Arthur Wauters, parlementaire belge, a rejoint Londres en 1940 pour poursuivre la guerre contre l’Allemagne nazie. Il se trouve chargé de la propagande et de l’information par son gouvernement au sein du Bureau d’information anglo-américain. C’est dans ce contexte qu’il publie Eve en salopette, un panorama de l’évolution du travail des femmes en Angleterre. En évoquant les différentes professions exercées par celles-ci, Arthur Wauters précise que « la première femme avocate fit sensation, la première femme médecin fit scandale, la première femme policière fut considérée comme une offense au sexe fort ». Bien que selon lui, « les femmes aient tout envahis », il reconnait qu’elles se trouvent à la hauteur du rôle qui leur est attribué et que « l’Angleterre, qui défend sa liberté, a contracté une immense dette de gratitude envers ces femmes. » L’auteur n’est pas certain que ce travail perdure à l’issu du conflit. Il précise : « si les femmes veulent rester dans les usines après la guerre, il faudra que ces usines d’abord transforment leur production actuelle en production de paix ».
En France, l’activité féminine augmente également pendant l’Occupation malgré les restrictions législatives du travail salarié et l’idéologie reproductrice imposée par le Commissariat général à la famille du Gouvernement de Vichy. Selon Françoise Battagliola, auteure de Histoire du travail des femmes, ce paradoxe est lié au fait que « les mesures d’interdiction du travail des femmes, instaurées pendant une période de chômage, ne résistent pas aux besoins en main d’œuvre et aux difficultés quotidiennement rencontrées par les ménages, dues à la dégradation du pouvoir d’achat et aux difficultés de ravitaillement. »
Les années 1950 : l’avènement de la secrétaire
Après la seconde Guerre Mondiale, on assiste à une explosion du travail féminin. Les jeunes femmes mariées et mères de famille, qui ont parfois vu leurs propres mères travailler, constituent une part importante de la population active. Les domaines professionnels qui accueillent les femmes se diversifient comme l’on peut voir dans l’ouvrage Métiers pour nos filles : guide pratique Néret d’orientation scolaire et professionnelle, publié en 1957. Les métiers de l’enseignement, de la santé publique, du service social, des laboratoires, les métiers d’art, de l’hôtellerie, de l’habillement, de l’industrie, des soins de la personne, des ventes commerciales ou encore de l’administration sont présentés aux parents des jeunes filles achevant leurs études obligatoires (c’est-à-dire jusqu’au certificat d’études primaires) ou leur 1er cycle du second degré (BEPC).
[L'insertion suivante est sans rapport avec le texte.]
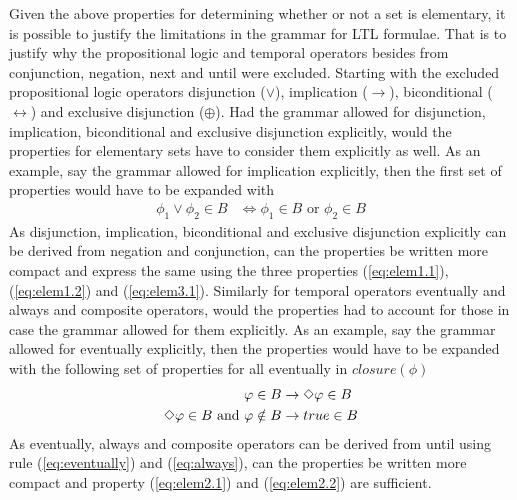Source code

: Given the above properties for determining whether or not a set is elementary, it is possible to justify the limitations in the grammar for LTL formulae. That is to justify why the propositional logic and temporal operators besides from conjunction, negation, next and until were excluded. Starting with the excluded propositional logic operators disjunction ($\lor$), implication ($\to$), biconditional ($\leftrightarrow$) and exclusive disjunction ($\oplus$). Had the grammar allowed for disjunction, implication, biconditional and exclusive disjunction explicitly, would the properties for elementary sets have to consider them explicitly as well. As an example, say the grammar allowed for implication explicitly, then the first set of properties would have to be expanded with
\begin{align*}
    \phi_1 \lor \phi_2 \in B &\Leftrightarrow \phi_1 \in B \text{ or } \phi_2 \in B
\end{align*}
As disjunction, implication, biconditional and exclusive disjunction explicitly can be derived from negation and conjunction, can the properties be written more compact and express the same using the three properties (\ref{eq:elem1.1}), (\ref{eq:elem1.2}) and (\ref{eq:elem3.1}). Similarly for temporal operators eventually and always and composite operators, would the properties had to account for those in case the grammar allowed for them explicitly. As an example, say the grammar allowed for eventually explicitly, then the properties would have to be expanded with the following set of properties for all eventually in $closure(\phi)$
\begin{align*}
    \varphi \in B &\rightarrow \Diamond \varphi \in B \\
    \Diamond \varphi \in B \text{ and } \varphi \notin B &\rightarrow true \in B \label{eq:elem2.2}
\end{align*}
As eventually, always and composite operators can be derived from until using rule (\ref{eq:eventually}) and (\ref{eq:always}), can the properties be written more compact and property (\ref{eq:elem2.1}) and (\ref{eq:elem2.2}) are sufficient.

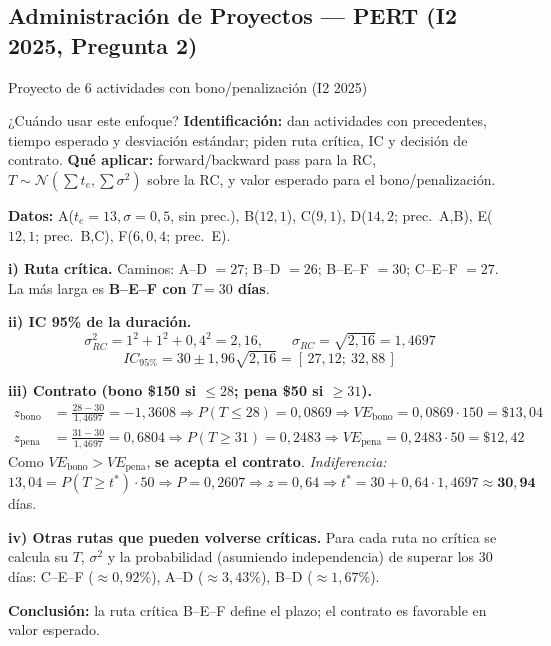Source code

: \subsection[Proyectos: PERT (I2 2025)]{Administración de Proyectos --- PERT (I2 2025, Pregunta 2)}

\begin{ejercicio}{Proyecto de 6 actividades con bono/penalización (I2 2025)}

\begin{tipprueba}{¿Cuándo usar este enfoque?}
\textbf{Identificación:} dan actividades con precedentes, tiempo esperado y desviación estándar; piden ruta crítica, IC y decisión de contrato. \textbf{Qué aplicar:} forward/backward pass para la RC, $T\sim\mathcal{N}(\sum t_e, \sum\sigma^2)$ sobre la RC, y valor esperado para el bono/penalización.
\end{tipprueba}

\textbf{Datos:} A($t_e{=}13,\sigma{=}0{,}5$, sin prec.), B($12,1$), C($9,1$), D($14,2$; prec.\ A,B), E($12,1$; prec.\ B,C), F($6,0{,}4$; prec.\ E).

\textbf{i) Ruta crítica.} Caminos: A--D $= 27$; B--D $= 26$; B--E--F $= 30$; C--E--F $= 27$. La más larga es \textbf{B--E--F con $T = 30$ días}.

\textbf{ii) IC 95\% de la duración.}
\[
  \sigma_{RC}^2 = 1^2 + 1^2 + 0{,}4^2 = 2{,}16, \qquad \sigma_{RC} = \sqrt{2{,}16} = 1{,}4697
\]
\[
  IC_{95\%} = 30 \pm 1{,}96\sqrt{2{,}16} = [\,27{,}12;\ 32{,}88\,]
\]

\textbf{iii) Contrato (bono \$150 si $\le 28$; pena \$50 si $\ge 31$).}
\begin{align*}
  z_{\text{bono}} &= \tfrac{28-30}{1{,}4697} = -1{,}3608 \Rightarrow P(T\le28)=0{,}0869 \Rightarrow VE_{\text{bono}} = 0{,}0869\cdot150 = \$13{,}04\\
  z_{\text{pena}} &= \tfrac{31-30}{1{,}4697} = 0{,}6804 \Rightarrow P(T\ge31)=0{,}2483 \Rightarrow VE_{\text{pena}} = 0{,}2483\cdot50 = \$12{,}42
\end{align*}
Como $VE_{\text{bono}} > VE_{\text{pena}}$, \textbf{se acepta el contrato}.
\emph{Indiferencia:} $13{,}04 = P(T\ge t^*) \cdot 50 \Rightarrow P = 0{,}2607 \Rightarrow z = 0{,}64 \Rightarrow t^* = 30 + 0{,}64\cdot1{,}4697 \approx \mathbf{30{,}94}$ días.

\textbf{iv) Otras rutas que pueden volverse críticas.} Para cada ruta no crítica se calcula su $T$, $\sigma^2$ y la probabilidad (asumiendo independencia) de superar los 30 días: C--E--F ($\approx0{,}92\%$), A--D ($\approx3{,}43\%$), B--D ($\approx1{,}67\%$).

\textbf{Conclusión:} la ruta crítica B--E--F define el plazo; el contrato es favorable en valor esperado.
\end{ejercicio}


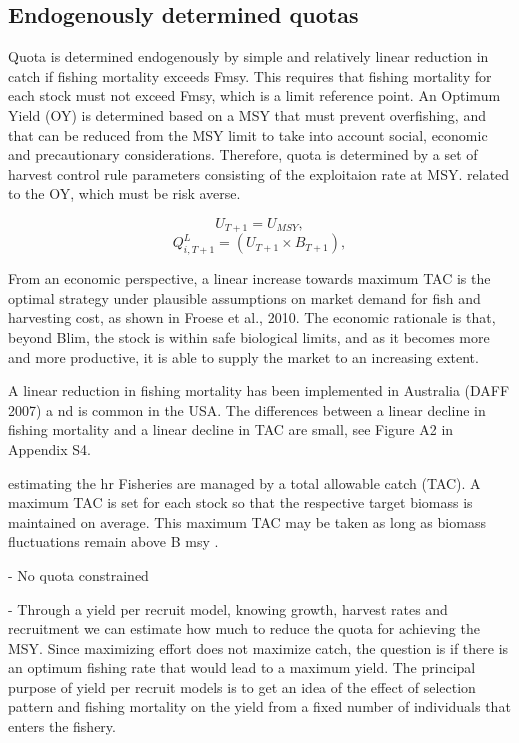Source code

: \documentclass[12pt,oneline,a4paper,numbib]{ouparticle}
\begin{document}
\subsection{Endogenously determined quotas}
\label{sec2.3}

Quota is determined endogenously by simple and relatively linear reduction in catch if fishing mortality exceeds Fmsy. This requires that fishing mortality for each stock must not exceed Fmsy, which is a limit reference point. An Optimum Yield (OY) is determined based on a MSY that must prevent overfishing, and that can be reduced from the MSY limit to take into account social, economic and precautionary considerations.  Therefore, quota is determined by a set of harvest control rule parameters consisting of the exploitaion rate at MSY.
related to the OY, which must be risk averse. 

\begin{equation*}
 U_{T+1} = U_{MSY}, 
\end{equation*}
\begin{equation*}
 Q_{i, T+1}^{L} = (U_{T+1}\times B_{T+1}),
\end{equation*}



From an economic perspective, a linear increase towards maximum TAC is the optimal strategy under plausible assumptions on market demand for fish and harvesting cost, as shown in Froese et al., 2010. The economic rationale is that, beyond Blim, the stock is within safe biological limits, and as it becomes more and more productive, it is able to supply the market to an increasing extent. 

A linear reduction in fishing mortality has been
implemented in Australia (DAFF 2007) a
nd is common in the USA. The differences between
a linear decline in fishing mortality and a linear decline in TAC are small, see Figure A2 in
Appendix S4.     

estimating the hr Fisheries are managed by a total allowable catch (TAC). A
maximum TAC is set for each stock so that the respective target biomass is maintained
on average. This maximum TAC may be taken as long as biomass fluctuations remain
above 
B
msy
. 

- No quota constrained

- Through a yield per recruit model, knowing growth, harvest rates and recruitment we can estimate how much to reduce the quota for achieving the MSY.  Since maximizing effort does not maximize catch, the question is if there is an optimum fishing rate that would lead to a maximum yield. The principal purpose of yield per recruit models is to get an idea of the effect of selection pattern and fishing mortality on the yield from a fixed number of individuals that enters the fishery.
\end{document}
Les informations délivrées sur les différentes poursuites d’études (apprentissage, études techniques, études du second degré, longues études après le bac) attestent d’une certaine démocratisation de l’éducation féminine. Il faudra cependant attendre les années 1970 pour que la plupart des grandes écoles puissent accueillir les jeunes filles. Dans l’ouvrage, les pages consacrées à l’orientation précisent d’ailleurs que « Les grandes écoles d’ingénieurs ne peuvent CONVENIR AUX JEUNES FILLES. » Signe des inégalités persistantes, le pendant masculin de ce guide d’orientation, Métiers pour nos garçons, encourage vivement les études longues et invite les parents des jeunes garçons à diriger ces derniers vers l’apprentissage d’un métier qualifié.
Paradoxalement, les années 1950 et 1960 sont fréquemment perçues comme celles de l’âge d’or de la famille avec une augmentation significative du nombre d’enfants et un retour de la femme au foyer. Ce statut est souvent le symbole de la réussite sociale masculine : chez les cadres supérieurs, la conjointe n’est pas obligée de travailler.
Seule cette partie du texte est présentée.